The lines to copy are those holding the string "interfaces" in the entries below.
==*==
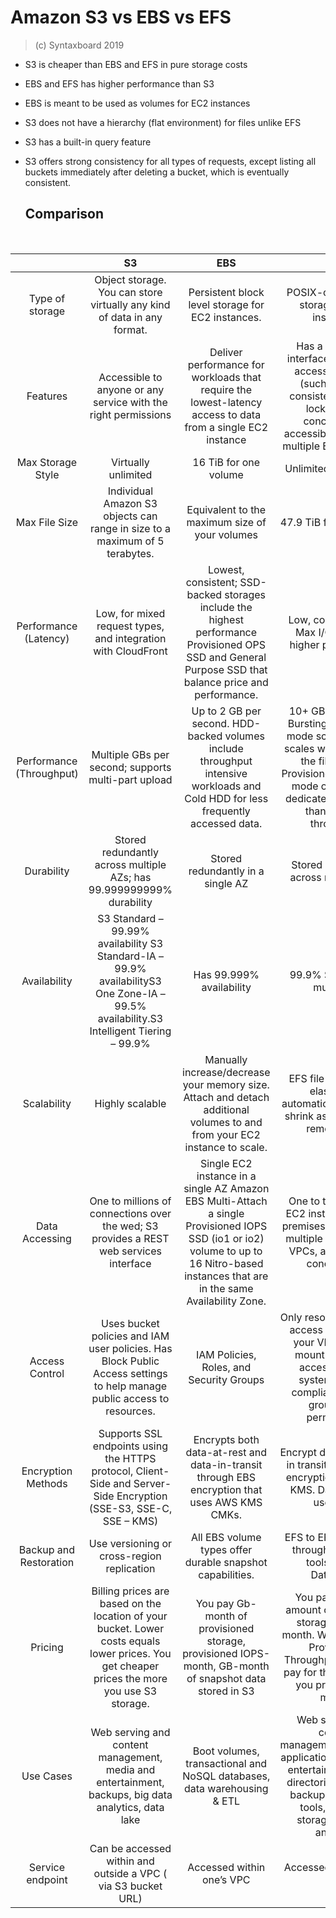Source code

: # Amazon S3 vs EBS vs EFS

> (c) Syntaxboard 2019

- S3 is cheaper than EBS and EFS in pure storage costs

- EBS and EFS has higher performance than S3

- EBS is meant to be used as volumes for EC2 instances

- S3 does not have a hierarchy (flat environment) for files unlike EFS

- S3 has a built-in query feature

- S3 offers strong consistency for all types of requests, except listing all buckets immediately after deleting a bucket, which is eventually consistent.
  
  ## Comparison
  
  ​

|                          | S3                                                                                                                                            | EBS                                                                                                                                                                                    | EFS                                                                                                                                                                                          |
|:------------------------:|:---------------------------------------------------------------------------------------------------------------------------------------------:|:--------------------------------------------------------------------------------------------------------------------------------------------------------------------------------------:|:--------------------------------------------------------------------------------------------------------------------------------------------------------------------------------------------:|
| Type of storage          | Object storage. You can store virtually any kind of data in any format.                                                                       | Persistent block level storage for EC2 instances.                                                                                                                                      | POSIX-compliant file storage for EC2 instances.                                                                                                                                              |
| Features                 | Accessible to anyone or any service with the right permissions                                                                                | Deliver performance for workloads that require the lowest-latency access to data from a single EC2 instance                                                                            | Has a file system interface, file system access semantics (such as strong consistency and file locking), and concurrently-accessible storage for multiple EC2 instances                      |
| Max Storage Style        | Virtually unlimited                                                                                                                           | 16 TiB for one volume                                                                                                                                                                  | Unlimited system size                                                                                                                                                                        |
| Max File Size            | Individual Amazon S3 objects can range in size to a maximum of 5 terabytes.                                                                   | Equivalent to the maximum size of your volumes                                                                                                                                         | 47.9 TiB for a single file                                                                                                                                                                   |
| Performance (Latency)    | Low, for mixed request types, and integration with CloudFront                                                                                 | Lowest, consistent; SSD-backed storages include the highest performance Provisioned OPS SSD and General Purpose SSD that balance price and performance.                                | Low, consistent; use Max I/O mode for higher performance                                                                                                                                     |
| Performance (Throughput) | Multiple GBs per second; supports multi-part upload                                                                                           | Up to 2 GB per second. HDD-backed volumes include throughput intensive workloads and Cold HDD for less frequently accessed data.                                                       | 10+ GB per second. Bursting Throughput mode scales with the scales with the size of the file system. Provisioned throughput mode offers higher dedicated throughput than bustring throughput |
| Durability               | Stored redundantly across multiple AZs; has 99.999999999% durability                                                                          | Stored redundantly in a single AZ                                                                                                                                                      | Stored redundantly across multiple AZs                                                                                                                                                       |
| Availability             | S3 Standard – 99.99% availability S3 Standard-IA – 99.9% availabilityS3 One Zone-IA – 99.5% availability.S3 Intelligent Tiering – 99.9%       | Has 99.999% availability                                                                                                                                                               | 99.9% SLA. Runs in multi – AZ                                                                                                                                                                |
| Scalability              | Highly scalable                                                                                                                               | Manually increase/decrease your memory size. Attach and detach additional volumes to and from your EC2 instance to scale.                                                              | EFS file systems are elastic, and automatically grow and shrink as you add and remove files.                                                                                                 |
| Data Accessing           | One to millions of connections over the wed; S3 provides a REST web services interface                                                        | Single EC2 instance in a single AZ Amazon EBS Multi-Attach a single Provisioned IOPS SSD (io1 or io2) volume to up to 16 Nitro-based instances that are in the same Availability Zone. | One to thousands of EC2 instances or on-premises servers, from multiple AZs, regions, VPCs, and accounts concurrently                                                                        |
| Access Control           | Uses bucket policies and IAM user policies. Has Block Public Access settings to help manage public access to resources.                       | IAM Policies, Roles, and Security Groups                                                                                                                                               | Only resources that can access endpoints in your VPC, called a mount target, can access your file system; POSIX-compliant user and group-level permissions.                                  |
| Encryption Methods       | Supports SSL endpoints using the HTTPS protocol, Client-Side and Server-Side Encryption (SSE-S3, SSE-C, SSE – KMS)                            | Encrypts both data-at-rest and data-in-transit through EBS encryption that uses AWS KMS CMKs.                                                                                          | Encrypt data at rest and in transit. Data at rest encryption uses AWS KMS. Data in transit uses TLS.                                                                                         |
| Backup and Restoration   | Use versioning or cross-region replication                                                                                                    | All EBS volume types offer durable snapshot capabilities.                                                                                                                              | EFS to EFS replication through third party tools or AWS DataSynch                                                                                                                            |
| Pricing                  | Billing prices are based on the location of your bucket. Lower costs equals lower prices. You get cheaper prices the more you use S3 storage. | You pay Gb-month of provisioned storage, provisioned IOPS-month, GB-month of snapshot data stored in S3                                                                                | You pay more the amount of file system storage used per month. When using the Provisioned Throughput mode you pay for the throughput you provision per month.                                |
| Use Cases                | Web serving and content management, media and entertainment, backups, big data analytics, data lake                                           | Boot volumes, transactional and NoSQL databases, data warehousing & ETL                                                                                                                | Web serving and content management,enterprise applications, media and entertainment, home directories, database backups, developer tools, container storage, big data analytics              |
| Service endpoint         | Can be accessed within and outside a VPC ( via S3 bucket URL)                                                                                 | Accessed within one’s VPC                                                                                                                                                              | Accessed within one’s VPC                                                                                                                                                                    |
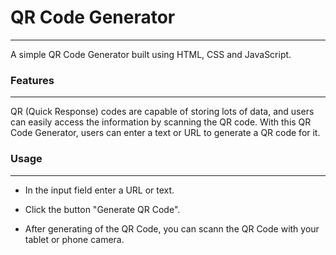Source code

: # QR Code Generator
---
A simple QR Code Generator built using HTML, CSS and JavaScript.

### Features
---
QR (Quick Response) codes are capable of storing lots of data, and users can easily access the information by scanning the QR code. With this QR Code Generator, users can enter a text or URL to generate a QR code for it.

### Usage
---
+ In the input field enter a URL or text.

+ Click the button "Generate QR Code".

+ After generating of the QR Code, you can scann the QR Code with your tablet or phone camera.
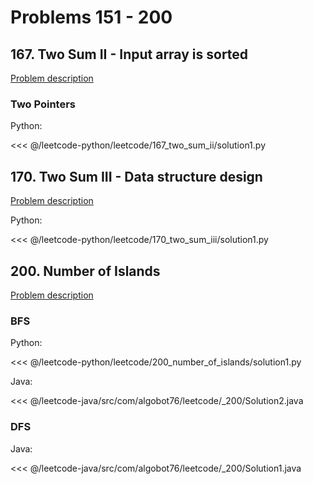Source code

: # Problems 151 - 200

## 167. Two Sum II - Input array is sorted

[Problem description](https://leetcode.com/problems/two-sum-ii-input-array-is-sorted/)

### Two Pointers

Python:

<<< @/leetcode-python/leetcode/167_two_sum_ii/solution1.py

## 170. Two Sum III - Data structure design

[Problem description](https://leetcode.com/problems/two-sum-iii-data-structure-design/)

Python:

<<< @/leetcode-python/leetcode/170_two_sum_iii/solution1.py

## 200. Number of Islands

[Problem description](https://leetcode.com/problems/number-of-islands/)

### BFS

Python:

<<< @/leetcode-python/leetcode/200_number_of_islands/solution1.py

Java:

<<< @/leetcode-java/src/com/algobot76/leetcode/_200/Solution2.java

### DFS

Java:

<<< @/leetcode-java/src/com/algobot76/leetcode/_200/Solution1.java
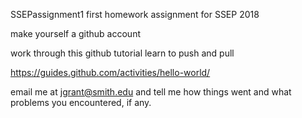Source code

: SSEPassignment1
first homework assignment for SSEP 2018

make yourself a github account

work through this github tutorial learn to push and pull

https://guides.github.com/activities/hello-world/

email me at jgrant@smith.edu and tell me how things went and what problems you encountered, if any.
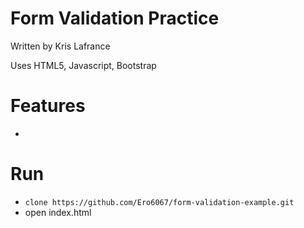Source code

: # Form Validation Practice

Written by Kris Lafrance

Uses HTML5, Javascript, Bootstrap

# Features

* 

# Run

* `clone https://github.com/Ero6067/form-validation-example.git`
* open index.html
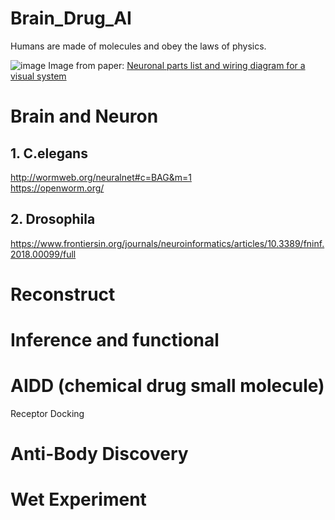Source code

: # Brain_Drug_AI

Humans are made of molecules and obey the laws of physics.

![image](https://github.com/user-attachments/assets/9571f61c-ff84-4d5e-8fbb-ea7d4b80d4d1)
Image from paper: [Neuronal parts list and wiring diagram for a visual system](https://www.nature.com/articles/s41586-024-07981-1)

# Brain and Neuron
## 1. C.elegans
http://wormweb.org/neuralnet#c=BAG&m=1  
https://openworm.org/
## 2. Drosophila 
https://www.frontiersin.org/journals/neuroinformatics/articles/10.3389/fninf.2018.00099/full

# Reconstruct

# Inference and functional

# AIDD (chemical drug small molecule)
Receptor
Docking

# Anti-Body Discovery

# Wet Experiment
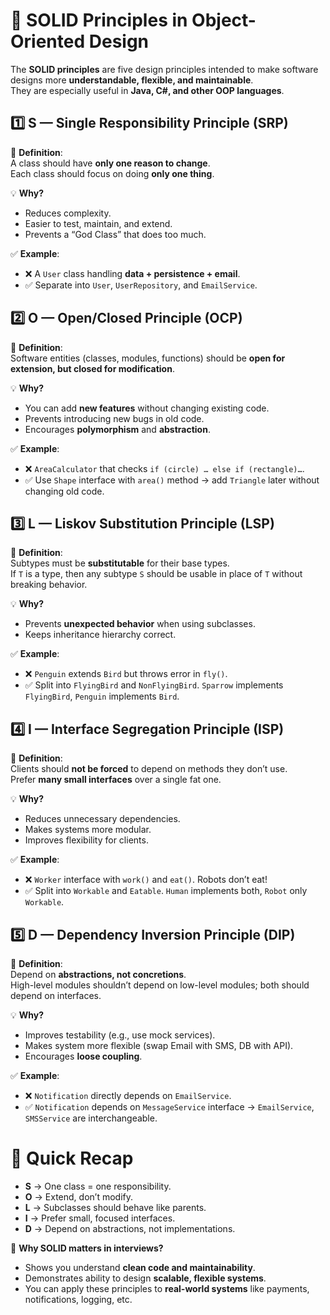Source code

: # 📘 SOLID Principles in Object-Oriented Design

The **SOLID principles** are five design principles intended to make software designs more **understandable, flexible, and maintainable**.  
They are especially useful in **Java, C#, and other OOP languages**.


## 1️⃣ S — Single Responsibility Principle (SRP)

📖 **Definition**:  
A class should have **only one reason to change**.  
Each class should focus on doing **only one thing**.

💡 **Why?**  
- Reduces complexity.  
- Easier to test, maintain, and extend.  
- Prevents a “God Class” that does too much.  

✅ **Example**:  
- ❌ A `User` class handling **data + persistence + email**.  
- ✅ Separate into `User`, `UserRepository`, and `EmailService`.


## 2️⃣ O — Open/Closed Principle (OCP)

📖 **Definition**:  
Software entities (classes, modules, functions) should be **open for extension, but closed for modification**.  

💡 **Why?**  
- You can add **new features** without changing existing code.  
- Prevents introducing new bugs in old code.  
- Encourages **polymorphism** and **abstraction**.

✅ **Example**:  
- ❌ `AreaCalculator` that checks `if (circle) … else if (rectangle)…`.  
- ✅ Use `Shape` interface with `area()` method → add `Triangle` later without changing old code.


## 3️⃣ L — Liskov Substitution Principle (LSP)

📖 **Definition**:  
Subtypes must be **substitutable** for their base types.  
If `T` is a type, then any subtype `S` should be usable in place of `T` without breaking behavior.

💡 **Why?**  
- Prevents **unexpected behavior** when using subclasses.  
- Keeps inheritance hierarchy correct.  

✅ **Example**:  
- ❌ `Penguin` extends `Bird` but throws error in `fly()`.  
- ✅ Split into `FlyingBird` and `NonFlyingBird`. `Sparrow` implements `FlyingBird`, `Penguin` implements `Bird`.


## 4️⃣ I — Interface Segregation Principle (ISP)

📖 **Definition**:  
Clients should **not be forced** to depend on methods they don’t use.  
Prefer **many small interfaces** over a single fat one.

💡 **Why?**  
- Reduces unnecessary dependencies.  
- Makes systems more modular.  
- Improves flexibility for clients.  

✅ **Example**:  
- ❌ `Worker` interface with `work()` and `eat()`. Robots don’t eat!  
- ✅ Split into `Workable` and `Eatable`. `Human` implements both, `Robot` only `Workable`.


## 5️⃣ D — Dependency Inversion Principle (DIP)

📖 **Definition**:  
Depend on **abstractions, not concretions**.  
High-level modules shouldn’t depend on low-level modules; both should depend on interfaces.

💡 **Why?**  
- Improves testability (e.g., use mock services).  
- Makes system more flexible (swap Email with SMS, DB with API).  
- Encourages **loose coupling**.

✅ **Example**:  
- ❌ `Notification` directly depends on `EmailService`.  
- ✅ `Notification` depends on `MessageService` interface → `EmailService`, `SMSService` are interchangeable.


# 🎯 Quick Recap

- **S** → One class = one responsibility.  
- **O** → Extend, don’t modify.  
- **L** → Subclasses should behave like parents.  
- **I** → Prefer small, focused interfaces.  
- **D** → Depend on abstractions, not implementations.  


📌 **Why SOLID matters in interviews?**  
- Shows you understand **clean code and maintainability**.  
- Demonstrates ability to design **scalable, flexible systems**.  
- You can apply these principles to **real-world systems** like payments, notifications, logging, etc.

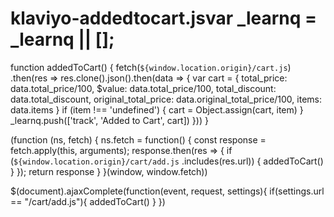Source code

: # klaviyo-addedtocart.jsvar _learnq = _learnq || [];
function addedToCart() {
  fetch(`${window.location.origin}/cart.js`)
  .then(res => res.clone().json().then(data => {
    var cart = {
      total_price: data.total_price/100,
      $value: data.total_price/100,
      total_discount: data.total_discount,
      original_total_price: data.original_total_price/100,
      items: data.items
    }
    if (item !== 'undefined') {
      cart = Object.assign(cart, item)
    }
    _learnq.push(['track', 'Added to Cart', cart])
  }))
} 

(function (ns, fetch) {
  ns.fetch = function() {
    const response = fetch.apply(this, arguments);
    response.then(res => {
      if (`${window.location.origin}/cart/add.js`
      	.includes(res.url)) {
        	addedToCart()
      }
    });
    return response
  }
}(window, window.fetch))

$(document).ajaxComplete(function(event, request, settings){
  if(settings.url == "/cart/add.js"){
      addedToCart()
  }
})
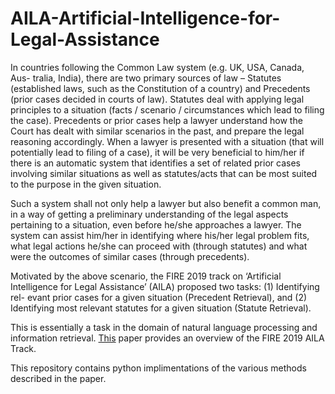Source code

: # AILA-Artificial-Intelligence-for-Legal-Assistance

In countries following the Common Law system (e.g. UK, USA, Canada, Aus-
tralia, India), there are two primary sources of law – Statutes (established laws,
such as the Constitution of a country) and Precedents (prior cases decided in
courts of law). Statutes deal with applying legal principles to a situation (facts /
scenario / circumstances which lead to filing the case). Precedents or prior cases
help a lawyer understand how the Court has dealt with similar scenarios in the
past, and prepare the legal reasoning accordingly.
When a lawyer is presented with a situation (that will potentially lead to filing
of a case), it will be very beneficial to him/her if there is an automatic system
that identifies a set of related prior cases involving similar situations as well
as statutes/acts that can be most suited to the purpose in the given situation.

Such a system shall not only help a lawyer but also benefit a common man,
in a way of getting a preliminary understanding of the legal aspects pertaining
to a situation, even before he/she approaches a lawyer. The system can assist
him/her in identifying where his/her legal problem fits, what legal actions he/she
can proceed with (through statutes) and what were the outcomes of similar cases
(through precedents).

Motivated by the above scenario, the FIRE 2019
track on ‘Artificial Intelligence for Legal Assistance’ (AILA) proposed two tasks: (1) Identifying rel-
evant prior cases for a given situation (Precedent Retrieval), and (2) Identifying
most relevant statutes for a given situation (Statute Retrieval). 

This is essentially a task in the domain of natural language processing and information retrieval. 
[This](http://ceur-ws.org/Vol-2517/T1-1.pdf) paper provides an overview of the FIRE 2019 AILA Track.

This repository contains python implimentations of the various methods described in the paper.
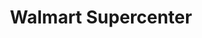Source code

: ---
title: "Walmart Supercenter"
url: /greeley/walmart-supercenter-23rd-avenue/
shop: supermarket
---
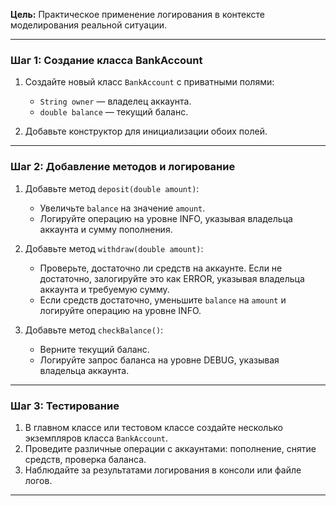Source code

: 

**Цель:** Практическое применение логирования в контексте моделирования реальной ситуации.

---

### Шаг 1: Создание класса BankAccount

1. Создайте новый класс `BankAccount` с приватными полями:

   - `String owner` — владелец аккаунта.
   - `double balance` — текущий баланс.

2. Добавьте конструктор для инициализации обоих полей.

---

### Шаг 2: Добавление методов и логирование

1. Добавьте метод `deposit(double amount)`:

   - Увеличьте `balance` на значение `amount`.
   - Логируйте операцию на уровне INFO, указывая владельца аккаунта и сумму пополнения.

2. Добавьте метод `withdraw(double amount)`:

   - Проверьте, достаточно ли средств на аккаунте. Если не достаточно, залогируйте это как ERROR, указывая владельца аккаунта и требуемую сумму.
   - Если средств достаточно, уменьшите `balance` на `amount` и логируйте операцию на уровне INFO.

3. Добавьте метод `checkBalance()`:

   - Верните текущий баланс.
   - Логируйте запрос баланса на уровне DEBUG, указывая владельца аккаунта.

---

### Шаг 3: Тестирование

1. В главном классе или тестовом классе создайте несколько экземпляров класса `BankAccount`.
2. Проведите различные операции с аккаунтами: пополнение, снятие средств, проверка баланса.
3. Наблюдайте за результатами логирования в консоли или файле логов.

---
==*==
Answer box:
Prefer **many small interfaces** over a single fat one.
High-level modules shouldn’t depend on low-level modules; both should depend on interfaces.
- **I** → Prefer small, focused interfaces.  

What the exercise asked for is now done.